John Galliano, à sua maneira, também entra na conversa, aproximando o universo da couture (que ele conhece de cabo a rabo) do masculino da Maison Margiela. Mesmo insight, por caminhos diferentes. “É a forma mais nobre de costura, só que para homens. Espero que defina uma nova sensualidade”, explicou John em um podcast entregue à imprensa.
Foi no Met Gala que ele se inspirou, ao perceber os códigos em mutação da roupa formal. “Ver os jovens e sua interpretação de black tie… É uma mudança sísmica”, diz. Assim, alimentado pela energia jovem, ele propôs uma nova ideia de masculinidade, trazendo toda a riqueza do corte e da decoração normalmente reservada aos ateliers de Alta Costura. Paletós impecavelmente cortados vêm mais curtos e cinturados, os quimonos que Galliano ama também ganham suas versões, há transparências, corsets e leggings de vinil. A influência feminina é clara, mas não torna o homem feminino. É uma imagem sexy e forte de uma nova masculinidade mesmo.
E então vem Raf Simons ainda com outra perspectiva. Usando a técnica de couture, Simons fez casacos e jaquetas em cetim em cores variadas e os cortou bem amplos. Os looks tiveram influência das cenas punk e new wave e Yves Saint Laurent com suas incríveis combinações de cor. Fotos da cena punk em Londres estampavam camisetas de cetim, algumas sem manga. “Tudo, exceto alguns ternos e looks de jersey, foi feito em cetim duchesse”, ele disse à imprensa. É o cetim em sua forma mais luxuosa – o tecido é muito comum em vestidos de noiva e necessita de uma baita técnica para não enrugar. “Tem todas essas referências do punk, como alfinetes, couro e tachas, mas fiquei pensando em como usar de uma forma diferente para que você não possa reconhece-los”.
Vale notar que a inspiração de Raf vem de um cansaço com o momento streetwear que dominou a moda. Ele, que é o Deus de toda essa geração (Virgil, Kanye, Kim, etc), já foi e fez mil vezes, sempre ampliando a conversa em torno da moda masculina e conceitos de beleza. “Precisamos de um novo elemento. Sei que fiz parte dessa cultura, mas há muitos moletons com estampas hoje! Alguma coisa tem que mudar”. Quem conhece a influência de Raf não vai deixar essa frase passar despercebida. Vamos aguardar o que vem por aí.

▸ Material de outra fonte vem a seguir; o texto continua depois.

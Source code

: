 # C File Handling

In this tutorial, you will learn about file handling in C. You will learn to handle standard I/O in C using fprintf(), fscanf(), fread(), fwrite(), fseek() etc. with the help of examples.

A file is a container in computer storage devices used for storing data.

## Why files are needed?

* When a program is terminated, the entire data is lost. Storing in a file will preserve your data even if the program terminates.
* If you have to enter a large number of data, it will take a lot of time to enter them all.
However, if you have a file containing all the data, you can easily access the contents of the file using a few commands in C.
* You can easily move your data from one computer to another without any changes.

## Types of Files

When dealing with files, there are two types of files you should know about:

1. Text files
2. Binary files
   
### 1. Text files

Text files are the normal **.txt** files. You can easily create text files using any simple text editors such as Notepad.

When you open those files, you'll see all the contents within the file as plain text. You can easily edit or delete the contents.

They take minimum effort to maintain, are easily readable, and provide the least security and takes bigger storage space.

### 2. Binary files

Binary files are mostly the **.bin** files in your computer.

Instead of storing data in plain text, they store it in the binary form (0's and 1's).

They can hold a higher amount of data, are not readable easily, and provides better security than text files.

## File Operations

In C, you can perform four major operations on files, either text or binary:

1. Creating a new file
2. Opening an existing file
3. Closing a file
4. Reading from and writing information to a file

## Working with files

Na Valentino, Pierpaolo Piccioli também fez de seu desfile um encontro entre o streetwear e a Alta Costura com o ápice desse namoro visto nas penas de avestruz presas na parte de trás dos sneakers, asas de pavão costuradas em um moletom cinza e num trench coat camelo e jaquetas esportivas com animais bordados. “É como a Valentino pode se manter relevante para a geração de hoje. Quero sair dessa aura de exclusividade e ser mais inclusivo. Quero realmente que a Alta Costura tenha vida. Você não pode mantê-la apenas no tapete vermelho”, disse após o desfile para a Vogue US.
A questão é que a Alta Costura nasceu e foi construída como um conceito puro de exclusividade. É muito cara para fazer e suas peças são criadas para colecionadoras e não consumidoras. Mas nos dias de hoje e nessa atual configuração de mundo, com todas suas transformações em andamento, certamente é o momento de repensar esses valores.
Por fim, o desfile de Virgil Abloh para a Louis Vuitton não gira em torno da Alta Costura, mas está dentro do desejo de liberdade e de outras linguagens para a moda masculina.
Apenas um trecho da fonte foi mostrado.